# Toronto Neighbourhood Analysis

## First Part

Scrape the data and create a dataframe based on it. Furthermore, process the dataframe as described in the instructions section.

Import all needed libraries.

In [1]:
import requests
import pandas as pd
from bs4 import BeautifulSoup

Get the webpage from Wikipedia.

In [2]:
page = requests.get("https://en.wikipedia.org/wiki/List_of_postal_codes_of_Canada:_M")
soup = BeautifulSoup(page.content, "html.parser")

Find the table containing the data and convert it to a pandas dataframe with the correct header.

In [3]:
table = soup.find("table", class_="wikitable sortable")
df_list = pd.read_html(str(table))
df = df_list[0]
df.columns = df.iloc[0]
df = df.reindex(df.index.drop(0))
df.head()

Unnamed: 0,Postcode,Borough,Neighbourhood
1,M1A,Not assigned,Not assigned
2,M2A,Not assigned,Not assigned
3,M3A,North York,Parkwoods
4,M4A,North York,Victoria Village
5,M5A,Downtown Toronto,Harbourfront


Remove all rows, where the column *Borough* has the value *Not assigned*.

In [4]:
df = df[df["Borough"] != "Not assigned"]

Group the post codes and chain the corresponding *Neighbourhood* values separated by comma.
If the *Neighbourhood* value is set to *Not assigned*, give it the value of the column *Borough*.

In [5]:
df = df.groupby('Postcode').agg({'Borough' : 'first', 'Neighbourhood' : ', '.join}).reset_index().reindex(columns=df.columns)
df["Neighbourhood"].loc[df['Neighbourhood'] == "Not assigned"] = df["Borough"]

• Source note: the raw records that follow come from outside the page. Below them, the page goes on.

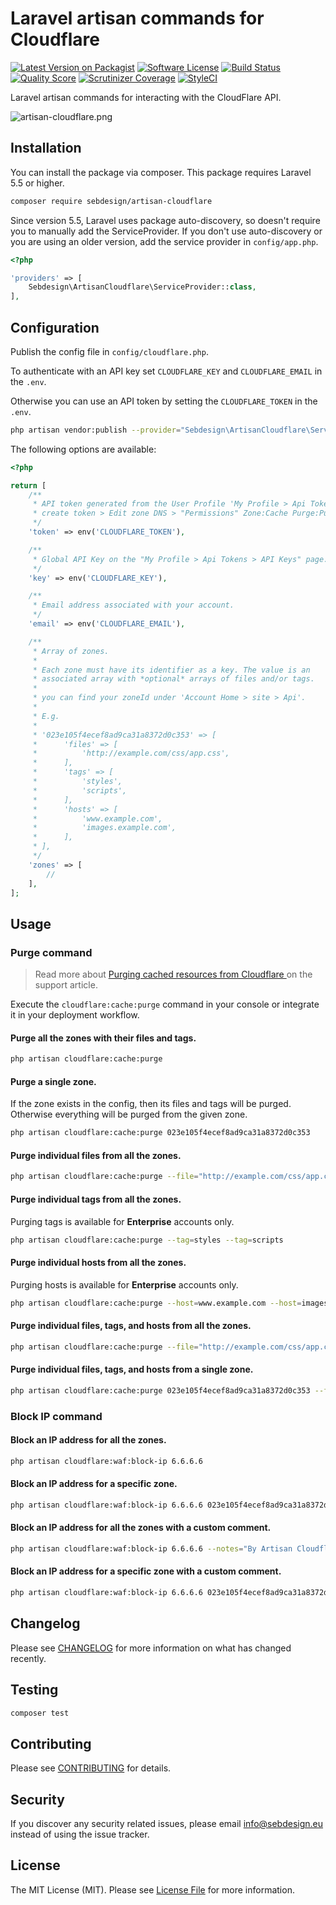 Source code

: # Laravel artisan commands for Cloudflare

[![Latest Version on Packagist](https://img.shields.io/packagist/v/sebdesign/artisan-cloudflare.svg?style=flat-square)](https://packagist.org/packages/sebdesign/artisan-cloudflare)
[![Software License](https://img.shields.io/badge/license-MIT-brightgreen.svg?style=flat-square)](LICENSE.md)
[![Build Status](https://img.shields.io/github/workflow/status/sebdesign/artisan-cloudflare/Tests/master?style=flat-square)](https://github.com/sebdesign/artisan-cloudflare/actions)
[![Quality Score](https://img.shields.io/scrutinizer/g/sebdesign/artisan-cloudflare.svg?style=flat-square)](https://scrutinizer-ci.com/g/sebdesign/artisan-cloudflare)
[![Scrutinizer Coverage](https://img.shields.io/scrutinizer/coverage/g/sebdesign/artisan-cloudflare.svg?style=flat-square)](https://scrutinizer-ci.com/g/sebdesign/artisan-cloudflare)
[![StyleCI](https://styleci.io/repos/74228812/shield?style=flat-square)](https://styleci.io/repos/74228812)

Laravel artisan commands for interacting with the CloudFlare API.

![artisan-cloudflare.png](https://s13.postimg.cc/6cukzjf53/artisan-cloudflare.png)

## Installation

You can install the package via composer. This package requires Laravel 5.5 or higher.

``` bash
composer require sebdesign/artisan-cloudflare
```

Since version 5.5, Laravel uses package auto-discovery, so doesn't require you to manually add the ServiceProvider. If you don't use auto-discovery or you are using an older version, add the service provider in `config/app.php`.

``` php
<?php

'providers' => [
    Sebdesign\ArtisanCloudflare\ServiceProvider::class,
],
```

## Configuration

Publish the config file in `config/cloudflare.php`.

To authenticate with an API key set `CLOUDFLARE_KEY` and `CLOUDFLARE_EMAIL` in the `.env`.

Otherwise you can use an API token by setting the `CLOUDFLARE_TOKEN` in the `.env`.

``` bash
php artisan vendor:publish --provider="Sebdesign\ArtisanCloudflare\ServiceProvider"
```

The following options are available:

``` php
<?php

return [
    /**
     * API token generated from the User Profile 'My Profile > Api Tokens > API Tokens' page.
     * create token > Edit zone DNS > "Permissions" Zone:Cache Purge:Purge
     */
    'token' => env('CLOUDFLARE_TOKEN'),

    /**
     * Global API Key on the "My Profile > Api Tokens > API Keys" page.
     */
    'key' => env('CLOUDFLARE_KEY'),

    /**
     * Email address associated with your account.
     */
    'email' => env('CLOUDFLARE_EMAIL'),

    /**
     * Array of zones.
     *
     * Each zone must have its identifier as a key. The value is an
     * associated array with *optional* arrays of files and/or tags.
     *
     * you can find your zoneId under 'Account Home > site > Api'.
     *
     * E.g.
     *
     * '023e105f4ecef8ad9ca31a8372d0c353' => [
     *      'files' => [
     *          'http://example.com/css/app.css',
     *      ],
     *      'tags' => [
     *          'styles',
     *          'scripts',
     *      ],
     *      'hosts' => [
     *          'www.example.com',
     *          'images.example.com',
     *      ],
     * ],
     */
    'zones' => [
        //
    ],
];
```

## Usage

### Purge command

> Read more about [Purging cached resources from Cloudflare
](https://support.cloudflare.com/hc/en-us/articles/200169246-Purging-cached-resources-from-Cloudflare) on the support article.

Execute the `cloudflare:cache:purge` command in your console or integrate it in your deployment workflow.

#### Purge all the zones with their files and tags.

``` bash
php artisan cloudflare:cache:purge
```

#### Purge a single zone.

If the zone exists in the config, then its files and tags will be purged. Otherwise everything will be purged from the given zone.

``` bash
php artisan cloudflare:cache:purge 023e105f4ecef8ad9ca31a8372d0c353
```

#### Purge individual files from all the zones.

``` bash
php artisan cloudflare:cache:purge --file="http://example.com/css/app.css" --file="http://example.com/img/logo.svg"
```

#### Purge individual tags from all the zones.

Purging tags is available for **Enterprise** accounts only.

``` bash
php artisan cloudflare:cache:purge --tag=styles --tag=scripts
```

#### Purge individual hosts from all the zones.

Purging hosts is available for **Enterprise** accounts only.

``` bash
php artisan cloudflare:cache:purge --host=www.example.com --host=images.example.com
```

#### Purge individual files, tags, and hosts from all the zones.

``` bash
php artisan cloudflare:cache:purge --file="http://example.com/css/app.css" --tag=scripts --tag=images --host=www.example.com
```

#### Purge individual files, tags, and hosts from a single zone.

``` bash
php artisan cloudflare:cache:purge 023e105f4ecef8ad9ca31a8372d0c353 --file="http://example.com/css/app.css" --tag=scripts --tag=images --host=www.example.com
```

### Block IP command
#### Block an IP address for all the zones.

``` bash
php artisan cloudflare:waf:block-ip 6.6.6.6
```

#### Block an IP address for a specific zone.

``` bash
php artisan cloudflare:waf:block-ip 6.6.6.6 023e105f4ecef8ad9ca31a8372d0c353
```

#### Block an IP address for all the zones with a custom comment.

``` bash
php artisan cloudflare:waf:block-ip 6.6.6.6 --notes="By Artisan Cloudflare"
```

#### Block an IP address for a specific zone with a custom comment.

``` bash
php artisan cloudflare:waf:block-ip 6.6.6.6 023e105f4ecef8ad9ca31a8372d0c353 --notes="By Artisan Cloudflare"
```

## Changelog

Please see [CHANGELOG](CHANGELOG.md) for more information on what has changed recently.

## Testing

``` bash
composer test
```

## Contributing

Please see [CONTRIBUTING](.github/CONTRIBUTING.md) for details.

## Security

If you discover any security related issues, please email info@sebdesign.eu instead of using the issue tracker.

## License

The MIT License (MIT). Please see [License File](LICENSE.md) for more information.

Rename column *Postcode* to *PostalCode*.

In [6]:
df.rename(columns={"Postcode": "PostalCode"}, inplace=True)

Print the shape of the final DataFrame.

In [7]:
df.shape

(103, 3)

## Second Part

Get geo data from csv and rename column *Postal Code* to *PostalCode* to be able to merge both DataFrames.

In [8]:
geo_data = pd.read_csv("https://cocl.us/Geospatial_data")
geo_data.rename(columns={"Postal Code": "PostalCode"}, inplace=True)

Merge both DataFrames to get a single one we can work with.

In [9]:
df = pd.merge(df, geo_data, on="PostalCode")
df.head()

Unnamed: 0,PostalCode,Borough,Neighbourhood,Latitude,Longitude
0,M1B,Scarborough,"Rouge, Malvern",43.806686,-79.194353
1,M1C,Scarborough,"Highland Creek, Rouge Hill, Port Union",43.784535,-79.160497
2,M1E,Scarborough,"Guildwood, Morningside, West Hill",43.763573,-79.188711
3,M1G,Scarborough,Woburn,43.770992,-79.216917
4,M1H,Scarborough,Cedarbrae,43.773136,-79.239476


## Third Part

In [14]:
from sklearn.cluster import KMeans

In [17]:
# set number of clusters
kclusters = 5

Prepare DataFrame for clustering.

In [25]:
df_clustering = df["Neighbourhood"].to_frame()

Run k-means clustering

In [26]:
kmeans = KMeans(n_clusters=kclusters, random_state=0).fit(df_clustering)

ValueError: could not convert string to float: 'Northwest'